Segundo Kirk, no entanto, a ordem moral parece ser um tipo de harmonia espiritual entre os homens e o “transcendente” (apelido politicamente correto de Deus) que envolve a todos e opera uma grande analogia entre alma e sociedade. Homem ordenado, sociedade ordenada: cada coisa em seu lugar, o cosmos operando sem atravanques. São imagens interessantes, mas até que ponto correspondem a algo real?

Uma coisa é dizer que o homem pode descobrir quais atos contribuem ou não com sua felicidade – uma ética objetiva e racional, que pode ser chamada de “ordem moral”. Coisa bem diferente é imaginar uma harmonia cósmica ao qual o homem tenha de se submeter; o que Kirk chama, no fim do texto, de “os altos deveres para com a ordem espiritual e a ordem temporal”. Essa é uma constante do conservadorismo: sob um linguajar vago, afirmar veladamente a necessidade da religião. Nossos antepassados é que sabiam mais, posto que no tempo deles a religião imperava. Eles pagavam seus altos deveres para com a ordem transcendente; nós, não.

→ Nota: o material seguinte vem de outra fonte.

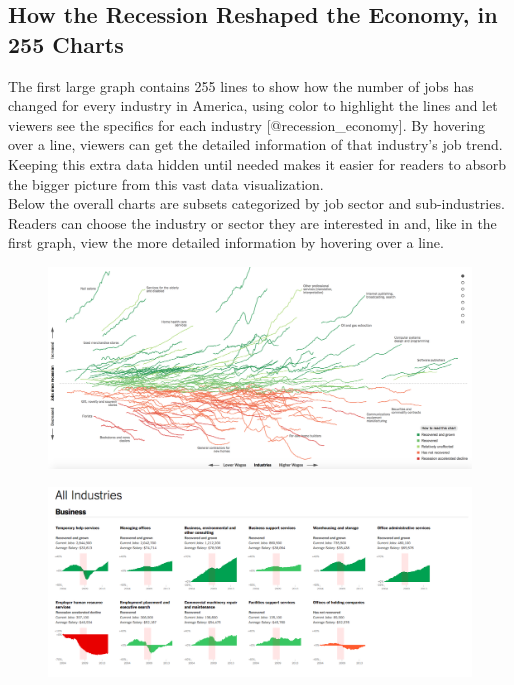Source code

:\documentclass[]{book}
\theoremstyle{definition}
\theoremstyle{definition}
\theoremstyle{definition}
\theoremstyle{remark}
\begin{document}
\subsection{How the Recession Reshaped the Economy, in 255
Charts}\label{how-the-recession-reshaped-the-economy-in-255-charts}

The first large graph contains 255 lines to show how the number of jobs
has changed for every industry in America, using color to highlight the
lines and let viewers see the specifics for each industry
{[}@recession\_economy{]}. By hovering over a line, viewers can get the
detailed information of that industry's job trend. Keeping this extra
data hidden until needed makes it easier for readers to absorb the
bigger picture from this vast data visualization.\\
Below the overall charts are subsets categorized by job sector and
sub-industries. Readers can choose the industry or sector they are
interested in and, like in the first graph, view the more detailed
information by hovering over a line.

\begin{figure}
\centering
\includegraphics{images/recession_jobs.png}
\caption{}
\end{figure}

\begin{figure}
\centering
\includegraphics{images/recession_jobs2.png}
\caption{}
\end{figure}
\end{document}
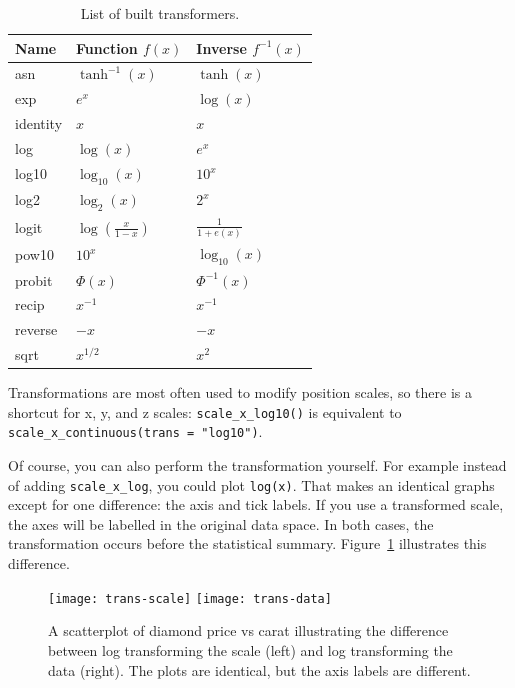 \begin{table}
  \centering
  \begin{tabular}{lll}
    \toprule
    Name & Function $f(x)$ & Inverse $f^{-1}(x)$ \\
    \midrule
    asn       & $\tanh^{-1}(x)$ & $\tanh(x)$ \\
    exp       & $e ^ x$         & $\log(x)$  \\
    identity  & $x$             & $x$        \\
    log       & $\log(x)$       & $e ^ x$    \\
    log10     & $\log_{10}(x)$  & $10 ^ x$   \\
    log2      & $\log_2(x)$     & $2 ^ x$    \\
    logit     & $\log(\frac{x}{1 - x})$ & $\frac{1}{1 + e(x)} $ \\
    pow10     & $10^x$          & $\log_{10}(x) $ \\
    probit    & $\Phi(x)$       & $\Phi^{-1}(x)$ \\
    recip     & $x^{-1}$        & $x^{-1}$ \\
    reverse   & $-x$            & $-x$     \\
    sqrt      & $x^{1/2}$       & $x ^ 2$  \\
    \bottomrule
  \end{tabular}
  \caption{List of built transformers.}
  \label{tbl:common-trans}
\end{table}

Transformations are most often used to modify position scales, so there is a shortcut for x, y, and z scales: \verb|scale_x_log10()| is equivalent to \verb|scale_x_continuous(trans = "log10")|.

Of course, you can also perform the transformation yourself.  For example instead of adding {\tt scale\_x\_log}, you could plot {\tt log(x)}.  That makes an identical graphs except for one difference: the axis and tick labels.  If you use a transformed scale, the axes will be labelled in the original data space. In both cases, the transformation occurs before the statistical summary. Figure~\ref{fig:trans} illustrates this difference.

\begin{figure}[htbp]
  \centering
    \texttt{[image: trans-scale]}%
    \texttt{[image: trans-data]}
  \caption{A scatterplot of diamond price vs carat illustrating the difference between log transforming the scale (left) and log transforming the data (right).  The plots are identical, but the axis labels are different.}
  \label{fig:trans}
\end{figure}

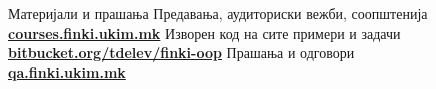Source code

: \begin{frame}{Материјали и прашања}{}
    Предавања, аудиториски вежби, соопштенија\\
    \href{http://courses.finki.ukim.mk/}{\textbf{courses.finki.ukim.mk}}
    \vfill
    Изворен код на сите примери и задачи\\
    \href{http://bitbucket.org/tdelev/finki-oop/}{\textbf{bitbucket.org/tdelev/finki-oop}}
    \vfill
    Прашања и одговори\\
    \href{http://qa.finki.ukim.mk}{\textbf{qa.finki.ukim.mk}}
\end{frame}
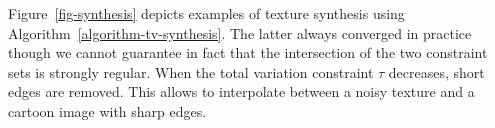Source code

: \documentclass[11pt,nofonttune,a4paper]{IEEEtran}
\begin{document}
Figure~\ref{fig-synthesis} depicts examples of texture synthesis using Algorithm~\ref{algorithm-tv-synthesis}. The latter always converged in practice though we cannot guarantee in fact that the intersection of the two constraint sets is strongly regular. When the total variation constraint $\tau$ decreases, short edges are removed. This allows to interpolate between a noisy texture and a cartoon image with sharp edges. 

\end{document}
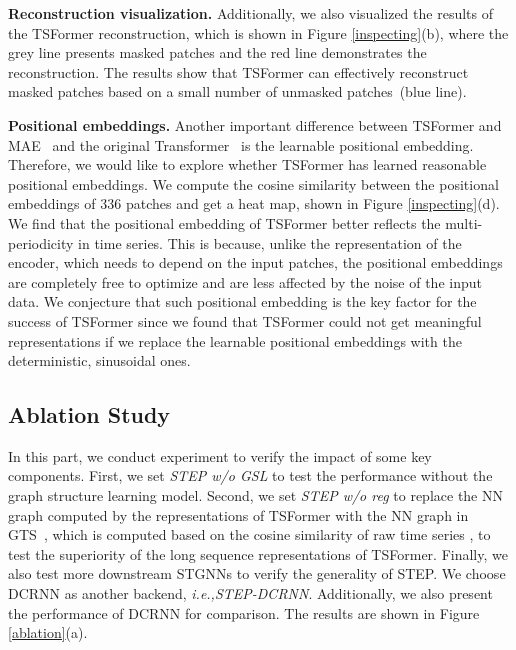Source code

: \documentclass[sigconf]{acmart}
\newcommand{\ie}{\textit{i.e.,}\xspace}
\begin{document}
\noindent\textbf{Reconstruction visualization.}
Additionally, we also visualized the results of the TSFormer reconstruction, which is shown in Figure \ref{inspecting}(b), where the grey line presents masked patches and the red line demonstrates the reconstruction.
The results show that TSFormer can effectively reconstruct masked patches based on a small number of unmasked patches~(blue line).

\noindent\textbf{Positional embeddings.}
Another important difference between TSFormer and MAE~\cite{2021MAE} and the original Transformer~\cite{2017Transformer} is the learnable positional embedding. 
Therefore, we would like to explore whether TSFormer has learned reasonable positional embeddings.
We compute the cosine similarity between the positional embeddings of 336 patches and get a  heat map, shown in Figure \ref{inspecting}(d).
We find that the positional embedding of TSFormer better reflects the multi-periodicity in time series.
This is because, unlike the representation of the encoder, which needs to depend on the input patches, the positional embeddings are completely free to optimize and are less affected by the noise of the input data.
We conjecture that such positional embedding is the key factor for the success of TSFormer since we found that TSFormer could not get meaningful representations if we replace the learnable positional embeddings with the deterministic, sinusoidal ones.

\vspace{-0.2cm}
\subsection{Ablation Study}
In this part, we conduct experiment to verify the impact of some key components.
First, we set \textit{STEP w/o GSL} to test the performance without the graph structure learning model.
Second, we set \textit{STEP w/o reg} to replace the NN graph computed by the representations of TSFormer with the NN graph in GTS~\cite{2021GTS}, which is computed based on the cosine similarity of raw time series , to test the superiority of the long sequence representations of TSFormer.
Finally, we also test more downstream STGNNs to verify the generality of STEP.
We choose DCRNN as another backend, \ie \textit{STEP-DCRNN}.
Additionally, we also present the performance of DCRNN for comparison.
The results are shown in Figure \ref{ablation}(a).
\end{document}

Kirk diz com desdém que é “improvável” que façamos grandes avanços em matéria política ou moral. Então o improvável aconteceu. A ciência econômica foi descoberta em meados do século 18, revolucionada na década de 70 do século 19 e não parou de se desenvolver desde então. Essa ciência enterrou de uma vez por todas a crença antiquada que Kirk repete em pleno século 20: “Uma sociedade em que os homens e as mulheres são governados pela opinião em uma ordem moral perene, por um sentido forte de certo e errado, por convicções pessoais sobre a justiça e a honra, será uma boa sociedade — não importa a maquinaria política que utilize”. Isso é tão colossalmente equivocado que me parece mais razoável culpar esse tipo de opinião, e não a falta de crença numa ordem moral, pelos desastres socialistas e populistas do século 20.

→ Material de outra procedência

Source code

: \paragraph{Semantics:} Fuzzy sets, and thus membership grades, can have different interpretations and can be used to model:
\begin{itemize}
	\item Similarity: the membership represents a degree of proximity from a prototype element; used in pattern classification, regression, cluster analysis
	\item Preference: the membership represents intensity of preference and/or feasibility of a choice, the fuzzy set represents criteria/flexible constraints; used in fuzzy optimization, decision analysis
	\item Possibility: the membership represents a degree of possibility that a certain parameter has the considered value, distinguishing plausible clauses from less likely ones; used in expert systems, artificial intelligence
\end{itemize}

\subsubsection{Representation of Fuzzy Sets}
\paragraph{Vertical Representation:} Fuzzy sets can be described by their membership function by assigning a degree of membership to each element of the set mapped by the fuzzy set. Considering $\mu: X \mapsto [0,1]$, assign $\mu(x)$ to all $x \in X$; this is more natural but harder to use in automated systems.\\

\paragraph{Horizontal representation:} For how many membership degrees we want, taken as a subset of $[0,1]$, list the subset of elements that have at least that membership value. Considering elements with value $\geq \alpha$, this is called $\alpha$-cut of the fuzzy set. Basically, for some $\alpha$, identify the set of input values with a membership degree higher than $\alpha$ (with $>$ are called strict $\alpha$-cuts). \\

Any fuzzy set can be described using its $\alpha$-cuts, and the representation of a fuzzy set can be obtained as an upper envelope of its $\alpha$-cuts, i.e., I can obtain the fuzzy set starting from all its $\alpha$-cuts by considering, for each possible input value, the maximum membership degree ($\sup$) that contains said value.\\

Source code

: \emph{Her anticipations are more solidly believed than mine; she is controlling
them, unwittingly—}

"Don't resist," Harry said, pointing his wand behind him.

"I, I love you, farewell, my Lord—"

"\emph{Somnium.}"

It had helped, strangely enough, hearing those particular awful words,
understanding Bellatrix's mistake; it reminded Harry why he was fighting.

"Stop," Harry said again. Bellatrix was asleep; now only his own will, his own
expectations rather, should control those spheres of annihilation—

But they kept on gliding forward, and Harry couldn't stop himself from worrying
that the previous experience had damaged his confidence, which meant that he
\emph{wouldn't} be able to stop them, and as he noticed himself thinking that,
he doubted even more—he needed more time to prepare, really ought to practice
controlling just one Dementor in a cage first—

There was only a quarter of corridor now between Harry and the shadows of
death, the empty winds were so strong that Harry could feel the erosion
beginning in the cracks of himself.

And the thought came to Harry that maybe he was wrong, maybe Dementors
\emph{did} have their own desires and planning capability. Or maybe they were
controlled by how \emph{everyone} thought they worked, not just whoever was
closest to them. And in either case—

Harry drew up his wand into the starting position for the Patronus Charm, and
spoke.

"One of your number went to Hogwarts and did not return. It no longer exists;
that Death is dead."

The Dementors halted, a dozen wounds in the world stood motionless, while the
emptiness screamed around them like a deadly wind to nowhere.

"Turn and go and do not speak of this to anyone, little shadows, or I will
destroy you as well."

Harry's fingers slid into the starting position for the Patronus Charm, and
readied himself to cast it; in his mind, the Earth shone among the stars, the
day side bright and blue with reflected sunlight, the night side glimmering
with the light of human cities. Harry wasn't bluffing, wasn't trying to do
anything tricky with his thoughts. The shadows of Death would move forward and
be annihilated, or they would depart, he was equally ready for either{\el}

Não faltava crença numa ordem moral no mundo socialista e nem no nazifascista. Pelo contrário, eles reclamavam para si um ideal moral que se dizia superior ao do Ocidente “decadente”. A crítica ao mercado sempre passou pela incessante condenação moral: à ambição, ao lucro, aos juros, à desigualdade. Filósofos gregos; Santos Padres da Igreja; intelectuais do Partido. Daí se vê o caráter revolucionário do capitalismo.

A crença numa ordem moral duradoura estava firme e forte nos regimes socialistas e fascistas. Honestidade, trabalho, honra, família (sim, Stalin foi defensor da família); tudo isso era parte desses regimes que, ainda assim, foram nocivos.O que faltava a eles não era convicção moral, e sim o conhecimento do homem e da sociedadee a “maquinaria política” dele resultante.

A modernidade viu diversos avanços em questões morais: a aceitação da cobrança de juros, a condenação da tortura, o fim da pena capital ao homossexualismo, a descoberta de que o sexo não é mau ou sujo, o fim da escravidão, o fim da perseguição religiosa, a liberdade de consciência, os direitos da mulher. Avanços tecnológicos também tiveram impactos morais qualitativos na condição humana: imprensa, telecomunicações, anestesia, antibióticos, vacinas, computador, eletricidade, motor a combustão, internet. Seu impacto botou abaixo costumes e tradições anteriores, apesar do esforço conservador destes por se manter e impedir o novo.

Não há nada de errado com o argumento de que, dado que uma convenção durou milênios, na ausência de maiores informações, isso pesa em seu favor. A idade é um ponto favorável; mas tênue. Não perduram só coisas boas. As más também, desde que consigam estabelecer um sistema de incentivos que garanta sua continuidade. Essas devem ser destruídas.

Uma lei antiquíssima do direito canônico católico obrigava, sob pena de excomunhão, que os soberanos punissem com a morte os hereges condenados pela Inquisição. Havia muitos interessados na continuidade dessa lei. Deveria ela ter sido abolida aos poucos, gradativamente? Não. Essa e outras barbáries – que ainda são regra no mundo islâmico – deveriam ser interrompidas de imediato.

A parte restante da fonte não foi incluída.